In 1993 and 1994 he started defrauding clients on a larger scale, “taking ever-increasing sums from my clients and spending the funds with the design to place them beyond the reach of my creditors” pursuant to the state fraudulent conveyance law, according to the confession.

Norgaard’s complaint also seeks recovery from American Express, Neiman Marcus, check printer Deluxe for Business and a South Hackensack landscaping contractor for payments they received from Lazerowitz. Also named as defendants in the complaint are Lazerowitz’s wife, Janet, and his sons, Evan and Ross.

The Lawyers’ Fund has made payments to victims of Jay Lazerowitz in connection with claims filed with the fund, in the amounts of $348,757; $259,103; and $1,092,996.

Norgaard’s firm, Norgaard O’Boyle of Englewood, New Jersey, was appointed as receiver’s counsel and Bederson LLP of Fairfield, New Jersey, was appointed forensic accountant for the receiver in December 2016.

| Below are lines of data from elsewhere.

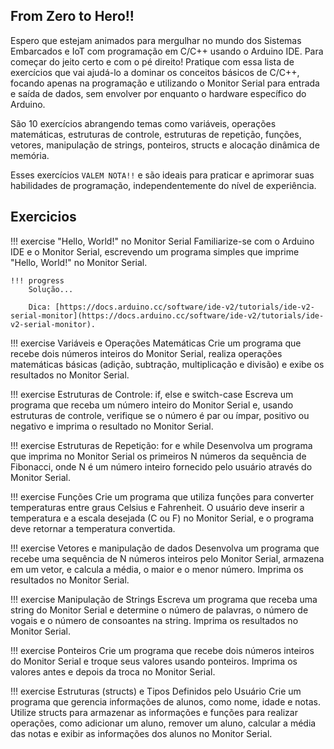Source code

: ## From Zero to Hero!! 

Espero que estejam animados para mergulhar no mundo dos Sistemas Embarcados e IoT com programação em C/C++ usando o Arduino IDE. Para começar do jeito certo e com o pé direito! Pratique com essa lista de exercícios que vai ajudá-lo a dominar os conceitos básicos de C/C++, focando apenas na programação e utilizando o Monitor Serial para entrada e saída de dados, sem envolver por enquanto o hardware específico do Arduino.

São 10 exercícios abrangendo temas como variáveis, operações matemáticas, estruturas de controle, estruturas de repetição, funções, vetores, manipulação de strings, ponteiros, structs e alocação dinâmica de memória. 

Esses exercícios ``VALEM NOTA!!`` e são ideais para praticar e aprimorar suas habilidades de programação, independentemente do nível de experiência.


## Exercicios

!!! exercise
    "Hello, World!" no Monitor Serial
    Familiarize-se com o Arduino IDE e o Monitor Serial, escrevendo um programa simples que imprime "Hello, World!" no Monitor Serial.

    !!! progress
        Solução...

        Dica: [https://docs.arduino.cc/software/ide-v2/tutorials/ide-v2-serial-monitor](https://docs.arduino.cc/software/ide-v2/tutorials/ide-v2-serial-monitor).


!!! exercise
    Variáveis e Operações Matemáticas
    Crie um programa que recebe dois números inteiros do Monitor Serial, realiza operações matemáticas básicas (adição, subtração, multiplicação e divisão) e exibe os resultados no Monitor Serial.


!!! exercise
    Estruturas de Controle: if, else e switch-case
    Escreva um programa que receba um número inteiro do Monitor Serial e, usando estruturas de controle, verifique se o número é par ou ímpar, positivo ou negativo e imprima o resultado no Monitor Serial.


!!! exercise
    Estruturas de Repetição: for e while
    Desenvolva um programa que imprima no Monitor Serial os primeiros N números da sequência de Fibonacci, onde N é um número inteiro fornecido pelo usuário através do Monitor Serial.


!!! exercise
    Funções
    Crie um programa que utiliza funções para converter temperaturas entre graus Celsius e Fahrenheit. O usuário deve inserir a temperatura e a escala desejada (C ou F) no Monitor Serial, e o programa deve retornar a temperatura convertida.
    


!!! exercise
    Vetores e manipulação de dados
    Desenvolva um programa que recebe uma sequência de N números inteiros pelo Monitor Serial, armazena em um vetor, e calcula a média, o maior e o menor número. Imprima os resultados no Monitor Serial.


!!! exercise
    Manipulação de Strings
    Escreva um programa que receba uma string do Monitor Serial e determine o número de palavras, o número de vogais e o número de consoantes na string. Imprima os resultados no Monitor Serial.
    


!!! exercise
    Ponteiros
    Crie um programa que recebe dois números inteiros do Monitor Serial e troque seus valores usando ponteiros. Imprima os valores antes e depois da troca no Monitor Serial.


!!! exercise
    Estruturas (structs) e Tipos Definidos pelo Usuário
    Crie um programa que gerencia informações de alunos, como nome, idade e notas. Utilize structs para armazenar as informações e funções para realizar operações, como adicionar um aluno, remover um aluno, calcular a média das notas e exibir as informações dos alunos no Monitor Serial.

Norgaard’s complaint seeks actual damages, counsel fees and costs from any of the parties that received converted funds. The complaint says JPMorgan Chase, American Express, Neiman Marcus, Deluxe for Business and a South Hackensack landscaping contractor received payments from Lazerowitz. Also named as defendants are three individuals—Ed Semitov, Lantefan Kurran, and Michael Shasho—whose connections to the case are not specified in court documents.

Norgaard says the complaint does not allege improprieties on the part of any defendants, but seeks the return of funds paid to them under the fraudulent conveyance law.

Lazerowitz, who was admitted to practice in 1983, graduated from the University of Maryland and the Pace School of Law. He was disbarred by consent on Oct. 31, 2017.  John Lacey of Connell Foley in Newark, who represents Lazerowitz, did not return a call seeking comment.